OLD TOWN – City residents and others from communities near the lower Penobscot River area had a chance Thursday evening to offer opinions and suggestions about a plan to map local green space during a forum at Old Town High School.
Three staff members from the nonprofit organization Trust for Public Land discussed the Penobscot Valley Community Greenprint project with about 60 people.
The TPL is based in San Francisco. The Maine office is in Portland.
The plan will map green spaces with an eye toward how those spaces can be best preserved for current uses such as hunting, hiking and farming and also for keeping the land undeveloped in the future.
The TPL would come up with maps and models using its Greenprinting technology. Those maps and models and eventually an action plan would be presented to local towns and cities, which would then decide how and if the information will be used.
“We want to look regionally but also think about what works for your municipality,” said TPL staff member Kelley Hart, who is based in the Washington, D.C., office.

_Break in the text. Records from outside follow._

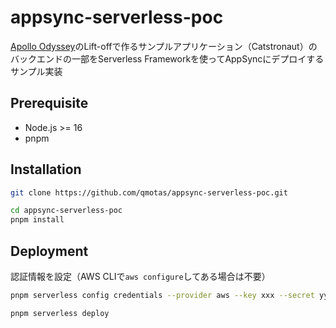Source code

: # appsync-serverless-poc

[Apollo Odyssey](https://www.apollographql.com/tutorials/)のLift-offで作るサンプルアプリケーション（Catstronaut）のバックエンドの一部をServerless Frameworkを使ってAppSyncにデプロイするサンプル実装

## Prerequisite

- Node.js >= 16
- pnpm

## Installation

```sh
git clone https://github.com/qmotas/appsync-serverless-poc.git
```

```sh
cd appsync-serverless-poc
pnpm install
```

## Deployment

認証情報を設定（AWS CLIで`aws configure`してある場合は不要）

```sh
pnpm serverless config credentials --provider aws --key xxx --secret yyy
```

```sh
pnpm serverless deploy
```
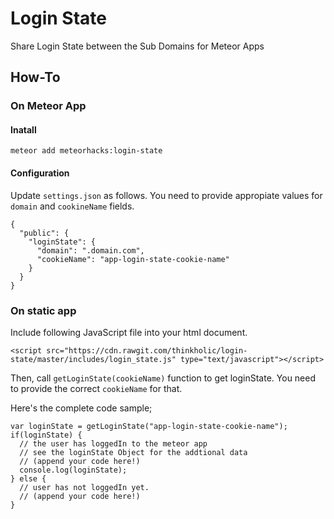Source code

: # Login State

Share Login State between the Sub Domains for Meteor Apps

## How-To

### On Meteor App

#### Inatall

`meteor add meteorhacks:login-state`

#### Configuration

Update `settings.json` as follows. You need to provide appropiate values for `domain` and `cookineName` fields.

```
{
  "public": {
    "loginState": {
      "domain": ".domain.com",
      "cookieName": "app-login-state-cookie-name"
    }
  }
}
```

### On static app

Include following JavaScript file into your html document.

`<script src="https://cdn.rawgit.com/thinkholic/login-state/master/includes/login_state.js" type="text/javascript"></script>`

Then, call `getLoginState(cookieName)` function to get loginState. You need to provide the correct `cookieName` for that.

Here's the complete code sample;

```
var loginState = getLoginState("app-login-state-cookie-name");
if(loginState) {
  // the user has loggedIn to the meteor app
  // see the loginState Object for the addtional data
  // (append your code here!)
  console.log(loginState);
} else {
  // user has not loggedIn yet.
  // (append your code here!) 
}
```

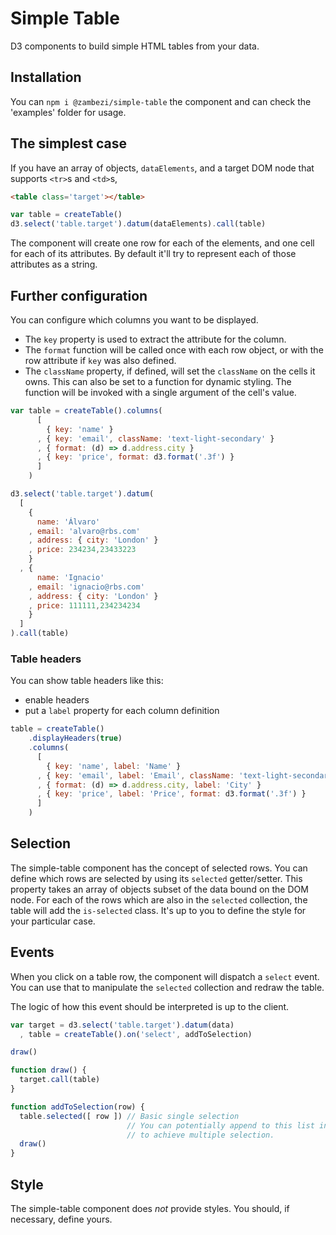 # Simple Table

D3 components to build simple HTML tables from your data.

## Installation

You can `npm i @zambezi/simple-table` the component and can check the 'examples' folder for usage.

## The simplest case

If you have an array of objects, `dataElements`,
and a target DOM node that supports `<tr>`s and `<td>`s,

```html
<table class='target'></table>
```

```javascript
var table = createTable()
d3.select('table.target').datum(dataElements).call(table)
```

The component will create one row for each of the elements, and one cell for each of its attributes.
By default it'll try to represent each of those attributes as a string.

## Further configuration

You can configure which columns you want to be displayed.

* The `key` property is used to extract the attribute for the column.
* The `format` function will be called once with each row object, or with the row attribute if `key` was also defined.
* The `className` property, if defined, will set the `className` on the cells it owns. This can also be set to a function for dynamic styling. The function will be invoked with a single argument of the cell's value.


```javascript
var table = createTable().columns(
      [
        { key: 'name' }
      , { key: 'email', className: 'text-light-secondary' }
      , { format: (d) => d.address.city }
      , { key: 'price', format: d3.format('.3f') }
      ]
    )

d3.select('table.target').datum(
  [
    {
      name: 'Álvaro'
    , email: 'alvaro@rbs.com'
    , address: { city: 'London' }
    , price: 234234,23433223
    }
  , {
      name: 'Ignacio'
    , email: 'ignacio@rbs.com'
    , address: { city: 'London' }
    , price: 111111,234234234
    }
  ]
).call(table)
```

### Table headers

You can show table headers like this:

- enable headers
- put a `label` property for each column definition

```javascript
table = createTable()
    .displayHeaders(true)
    .columns(
      [
        { key: 'name', label: 'Name' }
      , { key: 'email', label: 'Email', className: 'text-light-secondary' }
      , { format: (d) => d.address.city, label: 'City' }
      , { key: 'price', label: 'Price', format: d3.format('.3f') }
      ]
    )
```

## Selection

The simple-table component has the concept of selected rows.
You can define which rows are selected by using its `selected` getter/setter.
This property takes an array of objects subset of the data bound on the DOM node.
For each of the rows which are also in the `selected` collection, the table will add the `is-selected` class.
It's up to you to define the style for your particular case.

## Events

When you click on a table row, the component will dispatch a `select` event.
You can use that to manipulate the `selected` collection and redraw the table.

The logic of how this event should be interpreted is up to the client.

```javascript
var target = d3.select('table.target').datum(data)
  , table = createTable().on('select', addToSelection)

draw()

function draw() {
  target.call(table)
}

function addToSelection(row) {
  table.selected([ row ]) // Basic single selection
                          // You can potentially append to this list instead
                          // to achieve multiple selection.
  draw()
}
```


## Style

The simple-table component does _not_ provide styles.
You should, if necessary, define yours.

The 12 communities involved in the project are Bangor, Brewer and Old Town, and the towns of Bradley, Eddington, Hampden, Hermon, Holden, Milford, Orono, Orrington and Veazie.
The TPL is currently in Phase I of the project, during which staff members conduct interviews and take public comment at events such as Thursday’s meeting and another held Wednesday in Hampden. During this three to four month phase the TPL also will survey 1,000 randomly selected residents in the area, conduct finance research, and begin data collection.
In Phase II, TPL staff members will construct maps and models of the area and come up with an action plan for maintaining the green spaces on the maps. A steering committee of about 30 people, or about two from each town, and a stakeholder group of 40-50 individuals, will provide input.
TPL staff member Brenda Faber, who is based in Colorado, said the group constructs its maps and models with Geographic Information Systems to “make informed strategic decisions about land conservation and resource protection priorities.”
The two-part process of developing a Greenprinting model starts with a top-down look from 10,000 feet in which town and private boundaries are ignored, to see where the green spaces are. The second part looks at the space from the bottom up, laying in boundary lines.
Attendees broke into groups in which they discussed what they wanted out of the project. The suggestions included maintaining wildlife corridors, protecting working farms and forests, curtailing sprawl, preserving access to land and water, and ensuring the hills and vistas around the area, such as the Chick and Lucerne hills, are maintained.
“What you’re doing tonight is helping us design this model,” Faber said.
Several attendees also emphasized the importance of including landowners in the process. That will come, the TPL representatives said, when the towns receive maps and recommendations and decide what to do with them.